Patterns of Childhood Abuse and Neglect in a Representative German Population Sample

Christoph Schilling, Kerstin Weidner, Elmar Brähler, Heide Glaesmer, Winfried Häuser, Karin Pöhlmann
PloS One 2016, 11 (7): e0159510

BACKGROUND: Different types of childhood maltreatment, like emotional abuse, emotional neglect, physical abuse, physical neglect and sexual abuse are interrelated because of their co-occurrence. Different patterns of childhood abuse and neglect are associated with the degree of severity of mental disorders in adulthood. The purpose of this study was (a) to identify different patterns of childhood maltreatment in a representative German community sample, (b) to replicate the patterns of childhood neglect and abuse recently found in a clinical German sample, (c) to examine whether participants reporting exposure to specific patterns of child maltreatment would report different levels of psychological distress, and (d) to compare the results of the typological approach and the results of a cumulative risk model based on our data set.

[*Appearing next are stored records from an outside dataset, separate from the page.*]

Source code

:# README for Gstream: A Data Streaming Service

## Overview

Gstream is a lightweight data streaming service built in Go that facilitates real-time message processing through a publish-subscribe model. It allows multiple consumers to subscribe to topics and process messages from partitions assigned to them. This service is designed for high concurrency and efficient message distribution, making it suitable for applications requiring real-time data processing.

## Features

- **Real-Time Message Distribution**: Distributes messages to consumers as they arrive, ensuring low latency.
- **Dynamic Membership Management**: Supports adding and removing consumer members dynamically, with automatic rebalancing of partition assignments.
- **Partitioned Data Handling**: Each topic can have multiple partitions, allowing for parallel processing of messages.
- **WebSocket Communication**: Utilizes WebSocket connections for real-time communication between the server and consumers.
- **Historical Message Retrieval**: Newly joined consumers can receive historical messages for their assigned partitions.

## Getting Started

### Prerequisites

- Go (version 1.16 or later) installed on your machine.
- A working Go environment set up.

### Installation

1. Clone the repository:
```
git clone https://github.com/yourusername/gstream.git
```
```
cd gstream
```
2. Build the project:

METHODS: In a cross-sectional survey conducted in 2010, a representative random sample of 2504 German participants aged between 14 and 92 years completed the Childhood Trauma Questionnaire (CTQ). General anxiety and depression were assessed by standardized questionnaires (GAD-2, PHQ-2). Cluster analysis was conducted with the CTQ-subscales to identify different patterns of childhood maltreatment.

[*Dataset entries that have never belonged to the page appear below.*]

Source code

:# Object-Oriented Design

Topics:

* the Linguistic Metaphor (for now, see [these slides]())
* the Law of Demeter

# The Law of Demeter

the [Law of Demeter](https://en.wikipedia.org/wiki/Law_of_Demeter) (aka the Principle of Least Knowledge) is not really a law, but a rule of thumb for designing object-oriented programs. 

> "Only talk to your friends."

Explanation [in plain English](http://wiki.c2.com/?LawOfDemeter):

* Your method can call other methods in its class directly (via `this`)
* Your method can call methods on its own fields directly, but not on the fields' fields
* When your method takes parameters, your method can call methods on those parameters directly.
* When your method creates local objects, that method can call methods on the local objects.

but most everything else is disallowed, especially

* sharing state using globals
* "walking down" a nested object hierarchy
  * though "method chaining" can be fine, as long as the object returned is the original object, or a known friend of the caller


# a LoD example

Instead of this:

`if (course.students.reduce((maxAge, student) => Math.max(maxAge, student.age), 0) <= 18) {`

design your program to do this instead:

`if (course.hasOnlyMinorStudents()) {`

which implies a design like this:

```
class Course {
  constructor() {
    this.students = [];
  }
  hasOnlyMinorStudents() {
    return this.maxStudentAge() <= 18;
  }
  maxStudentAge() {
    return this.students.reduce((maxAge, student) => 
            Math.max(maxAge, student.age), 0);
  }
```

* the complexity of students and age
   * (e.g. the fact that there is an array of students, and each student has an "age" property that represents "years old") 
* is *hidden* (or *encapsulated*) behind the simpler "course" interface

RESULTS: Three different patterns of childhood abuse and neglect could be identified by cluster analysis. Cluster one showed low values on all CTQ-scales. Cluster two showed high values in emotional and physical neglect. Only cluster three showed high values in physical and sexual abuse. The three patterns of childhood maltreatment showed different degrees of depression (PHQ-2) and anxiety (GAD-2). Cluster one showed lowest levels of psychological distress, cluster three showed highest levels of mental distress.

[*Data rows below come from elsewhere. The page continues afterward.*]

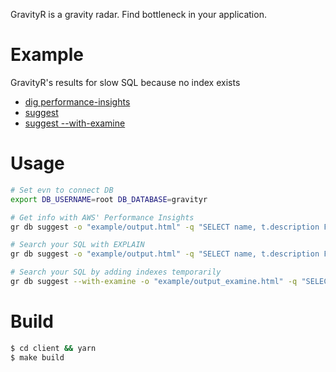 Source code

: GravityR is a gravity radar. Find bottleneck in your application.

# Example
GravityR's results for slow SQL because no index exists

* [dig performance-insights](https://mrasu.github.io/GravityR/performance-insights.html)
* [suggest](https://mrasu.github.io/GravityR/output.html)
* [suggest --with-examine](https://mrasu.github.io/GravityR/output_examine.html)

# Usage
```sh
# Set evn to connect DB
export DB_USERNAME=root DB_DATABASE=gravityr

# Get info with AWS' Performance Insights
gr db suggest -o "example/output.html" -q "SELECT name, t.description FROM users INNER JOIN todos AS t ON users.id = t.user_id WHERE users.name = 'foo'"

# Search your SQL with EXPLAIN
gr db suggest -o "example/output.html" -q "SELECT name, t.description FROM users INNER JOIN todos AS t ON users.id = t.user_id WHERE users.name = 'foo'"

# Search your SQL by adding indexes temporarily
gr db suggest --with-examine -o "example/output_examine.html" -q "SELECT name, t.description FROM users INNER JOIN todos AS t ON users.id = t.user_id WHERE users.name = 'foo'"
```

# Build
```sh
$ cd client && yarn
$ make build
```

CONCLUSION: The results show that different types of childhood maltreatment are interrelated and can be grouped into specific patterns of childhood abuse and neglect, which are associated with differing severity of psychological distress in adulthood. The results correspond to those recently found in a German clinical sample and support a typological approach in the research of maltreatment. While cumulative risk models focus on the number of maltreatment types, the typological approach takes the number as well as the severity of the maltreatment types into account. Thus, specific patterns of maltreatment can be examined with regard to specific long-term psychological consequences.